▸ YOUR INSTRUCTIONS
All of the data below should come back exactly as written, minus its images.
___ DATASET RECORDS
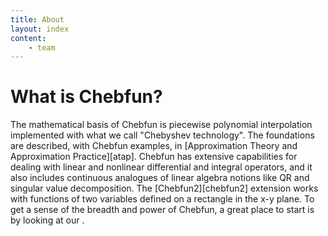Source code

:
 ```yaml
---
title: About
layout: index
content:
    - team
---
```


What is Chebfun?
====

The mathematical basis of Chebfun is piecewise polynomial interpolation
implemented with what we call "Chebyshev technology". The foundations are
described, with Chebfun examples, in [Approximation Theory and Approximation
Practice][atap]. Chebfun has extensive capabilities for dealing with linear
and nonlinear differential and integral operators, and it also includes
continuous analogues of linear algebra notions like QR and singular value
decomposition. The [Chebfun2][chebfun2] extension works with functions of two
variables defined on a rectangle in the x-y plane.  To get a sense of the
breadth and power of Chebfun, a great place to start is by looking at our
<Examples>.
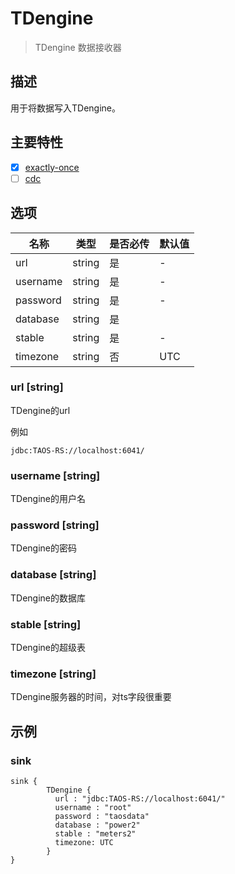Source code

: # TDengine

> TDengine 数据接收器

## 描述

用于将数据写入TDengine。

## 主要特性

- [x] [exactly-once](../../concept/connector-v2-features.md)
- [ ] [cdc](../../concept/connector-v2-features.md)

## 选项

|   名称   |  类型  | 是否必传 | 默认值 |
|----------|--------|----------|---------------|
| url      | string | 是      | -             |
| username | string | 是      | -             |
| password | string | 是      | -             |
| database | string | 是      |               |
| stable   | string | 是      | -             |
| timezone | string | 否       | UTC           |

### url [string]

TDengine的url

例如

```
jdbc:TAOS-RS://localhost:6041/
```

### username [string]

TDengine的用户名

### password [string]

TDengine的密码

### database [string]

TDengine的数据库

### stable [string]

TDengine的超级表

### timezone [string]

TDengine服务器的时间，对ts字段很重要

## 示例

### sink

```hocon
sink {
        TDengine {
          url : "jdbc:TAOS-RS://localhost:6041/"
          username : "root"
          password : "taosdata"
          database : "power2"
          stable : "meters2"
          timezone: UTC
        }
}
```


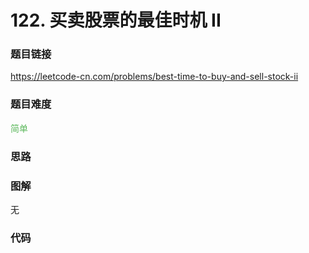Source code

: # 122. 买卖股票的最佳时机 II

### 题目链接

https://leetcode-cn.com/problems/best-time-to-buy-and-sell-stock-ii

### 题目难度

<font color=#5CB85C>简单</font>

### 思路



### 图解

无

### 代码

```python
```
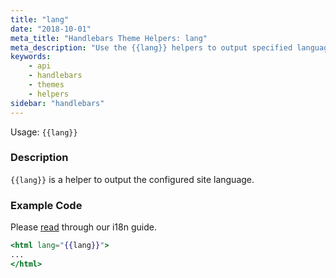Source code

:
 ```yaml
---
title: "lang"
date: "2018-10-01"
meta_title: "Handlebars Theme Helpers: lang"
meta_description: "Use the {{lang}} helpers to output specified languages in a Ghost publication. Read more about Ghost themes! 👻"
keywords:
    - api
    - handlebars
    - themes
    - helpers
sidebar: "handlebars"
---
```


Usage: `{{lang}}`

### Description

`{{lang}}` is a helper to output the configured site language.

### Example Code

Please [read](/docs/i18n) through our i18n guide.

```html:title=default.hbs
<html lang="{{lang}}">
...
</html>
```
______
▸ RESPONSE TO THE TASK
Source code

:
 ```yaml
---
title: About
layout: index
content:
    - team
---
```


What is Chebfun?
====

The mathematical basis of Chebfun is piecewise polynomial interpolation
implemented with what we call "Chebyshev technology". The foundations are
described, with Chebfun examples, in [Approximation Theory and Approximation
Practice][atap]. Chebfun has extensive capabilities for dealing with linear
and nonlinear differential and integral operators, and it also includes
continuous analogues of linear algebra notions like QR and singular value
decomposition. The [Chebfun2][chebfun2] extension works with functions of two
variables defined on a rectangle in the x-y plane.  To get a sense of the
breadth and power of Chebfun, a great place to start is by looking at our
<Examples>.
Source code

: # TDengine

> TDengine 数据接收器

## 描述

用于将数据写入TDengine。

## 主要特性

- [x] [exactly-once](../../concept/connector-v2-features.md)
- [ ] [cdc](../../concept/connector-v2-features.md)

## 选项

|   名称   |  类型  | 是否必传 | 默认值 |
|----------|--------|----------|---------------|
| url      | string | 是      | -             |
| username | string | 是      | -             |
| password | string | 是      | -             |
| database | string | 是      |               |
| stable   | string | 是      | -             |
| timezone | string | 否       | UTC           |

### url [string]

TDengine的url

例如

```
jdbc:TAOS-RS://localhost:6041/
```

### username [string]

TDengine的用户名

### password [string]

TDengine的密码

### database [string]

TDengine的数据库

### stable [string]

TDengine的超级表

### timezone [string]

TDengine服务器的时间，对ts字段很重要

## 示例

### sink

```hocon
sink {
        TDengine {
          url : "jdbc:TAOS-RS://localhost:6041/"
          username : "root"
          password : "taosdata"
          database : "power2"
          stable : "meters2"
          timezone: UTC
        }
}
```


Source code

: # 122. 买卖股票的最佳时机 II

### 题目链接

https://leetcode-cn.com/problems/best-time-to-buy-and-sell-stock-ii

### 题目难度

<font color=#5CB85C>简单</font>

### 思路



### 图解

无

### 代码

```python
```
Source code

:
 ```yaml
---
title: "lang"
date: "2018-10-01"
meta_title: "Handlebars Theme Helpers: lang"
meta_description: "Use the {{lang}} helpers to output specified languages in a Ghost publication. Read more about Ghost themes! 👻"
keywords:
    - api
    - handlebars
    - themes
    - helpers
sidebar: "handlebars"
---
```


Usage: `{{lang}}`

### Description

`{{lang}}` is a helper to output the configured site language.

### Example Code

Please [read](/docs/i18n) through our i18n guide.

```html:title=default.hbs
<html lang="{{lang}}">
...
</html>
```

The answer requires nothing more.